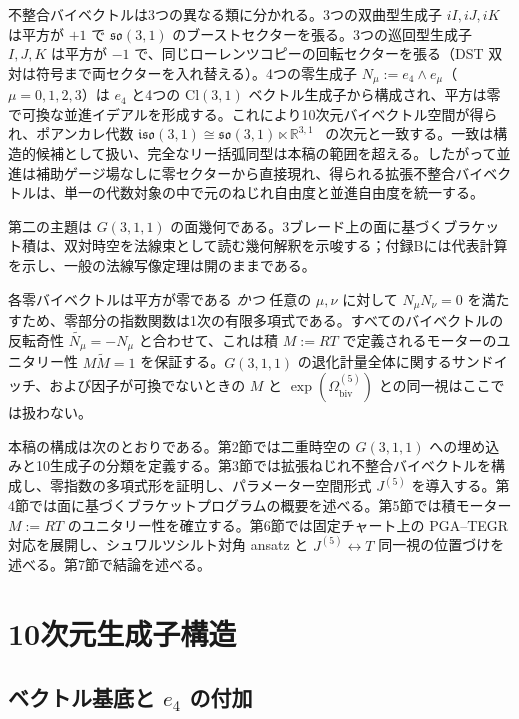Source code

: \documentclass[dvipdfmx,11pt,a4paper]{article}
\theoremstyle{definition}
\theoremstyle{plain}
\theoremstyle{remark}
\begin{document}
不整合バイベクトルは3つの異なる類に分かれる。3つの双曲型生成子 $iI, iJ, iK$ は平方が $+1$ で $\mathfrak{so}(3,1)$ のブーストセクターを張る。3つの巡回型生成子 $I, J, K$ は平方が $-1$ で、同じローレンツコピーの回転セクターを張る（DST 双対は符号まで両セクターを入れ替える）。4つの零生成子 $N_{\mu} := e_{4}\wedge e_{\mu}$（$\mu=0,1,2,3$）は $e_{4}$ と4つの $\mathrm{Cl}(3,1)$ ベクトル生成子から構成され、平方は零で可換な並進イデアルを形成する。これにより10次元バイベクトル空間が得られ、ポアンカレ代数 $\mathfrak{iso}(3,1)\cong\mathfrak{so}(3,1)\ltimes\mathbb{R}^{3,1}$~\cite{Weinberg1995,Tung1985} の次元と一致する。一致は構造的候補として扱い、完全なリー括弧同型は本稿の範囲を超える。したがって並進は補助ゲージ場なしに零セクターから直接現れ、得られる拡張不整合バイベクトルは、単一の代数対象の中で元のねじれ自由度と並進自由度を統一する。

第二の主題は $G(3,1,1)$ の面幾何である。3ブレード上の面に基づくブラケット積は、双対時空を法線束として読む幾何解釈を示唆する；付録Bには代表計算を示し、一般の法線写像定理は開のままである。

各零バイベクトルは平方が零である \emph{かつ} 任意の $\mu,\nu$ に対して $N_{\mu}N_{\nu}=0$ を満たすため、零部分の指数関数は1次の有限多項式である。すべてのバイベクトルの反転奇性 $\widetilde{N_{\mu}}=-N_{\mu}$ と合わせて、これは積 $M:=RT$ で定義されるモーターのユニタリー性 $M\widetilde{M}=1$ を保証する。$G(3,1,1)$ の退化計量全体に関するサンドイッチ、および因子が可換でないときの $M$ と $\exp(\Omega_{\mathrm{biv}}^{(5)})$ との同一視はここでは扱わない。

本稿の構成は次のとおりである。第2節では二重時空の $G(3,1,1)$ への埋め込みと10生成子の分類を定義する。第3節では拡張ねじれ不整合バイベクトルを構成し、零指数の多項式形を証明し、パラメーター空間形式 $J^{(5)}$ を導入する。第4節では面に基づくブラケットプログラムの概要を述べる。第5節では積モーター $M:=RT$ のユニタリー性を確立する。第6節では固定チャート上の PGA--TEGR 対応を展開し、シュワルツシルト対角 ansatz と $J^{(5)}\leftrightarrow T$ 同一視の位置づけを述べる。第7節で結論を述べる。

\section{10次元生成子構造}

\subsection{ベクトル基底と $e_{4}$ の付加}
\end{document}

▬▬▬

# What needs to be done
The answer must consist solely of the lines from the first line of the data through the line containing "任意の $\mu,\nu$ に対して", inclusive, reproduced exactly and without pictures.

# Exercise result
Source code

: \documentclass[dvipdfmx,11pt,a4paper]{article}
\theoremstyle{definition}
\theoremstyle{plain}
\theoremstyle{remark}
\begin{document}
不整合バイベクトルは3つの異なる類に分かれる。3つの双曲型生成子 $iI, iJ, iK$ は平方が $+1$ で $\mathfrak{so}(3,1)$ のブーストセクターを張る。3つの巡回型生成子 $I, J, K$ は平方が $-1$ で、同じローレンツコピーの回転セクターを張る（DST 双対は符号まで両セクターを入れ替える）。4つの零生成子 $N_{\mu} := e_{4}\wedge e_{\mu}$（$\mu=0,1,2,3$）は $e_{4}$ と4つの $\mathrm{Cl}(3,1)$ ベクトル生成子から構成され、平方は零で可換な並進イデアルを形成する。これにより10次元バイベクトル空間が得られ、ポアンカレ代数 $\mathfrak{iso}(3,1)\cong\mathfrak{so}(3,1)\ltimes\mathbb{R}^{3,1}$~\cite{Weinberg1995,Tung1985} の次元と一致する。一致は構造的候補として扱い、完全なリー括弧同型は本稿の範囲を超える。したがって並進は補助ゲージ場なしに零セクターから直接現れ、得られる拡張不整合バイベクトルは、単一の代数対象の中で元のねじれ自由度と並進自由度を統一する。

第二の主題は $G(3,1,1)$ の面幾何である。3ブレード上の面に基づくブラケット積は、双対時空を法線束として読む幾何解釈を示唆する；付録Bには代表計算を示し、一般の法線写像定理は開のままである。

各零バイベクトルは平方が零である \emph{かつ} 任意の $\mu,\nu$ に対して $N_{\mu}N_{\nu}=0$ を満たすため、零部分の指数関数は1次の有限多項式である。すべてのバイベクトルの反転奇性 $\widetilde{N_{\mu}}=-N_{\mu}$ と合わせて、これは積 $M:=RT$ で定義されるモーターのユニタリー性 $M\widetilde{M}=1$ を保証する。$G(3,1,1)$ の退化計量全体に関するサンドイッチ、および因子が可換でないときの $M$ と $\exp(\Omega_{\mathrm{biv}}^{(5)})$ との同一視はここでは扱わない。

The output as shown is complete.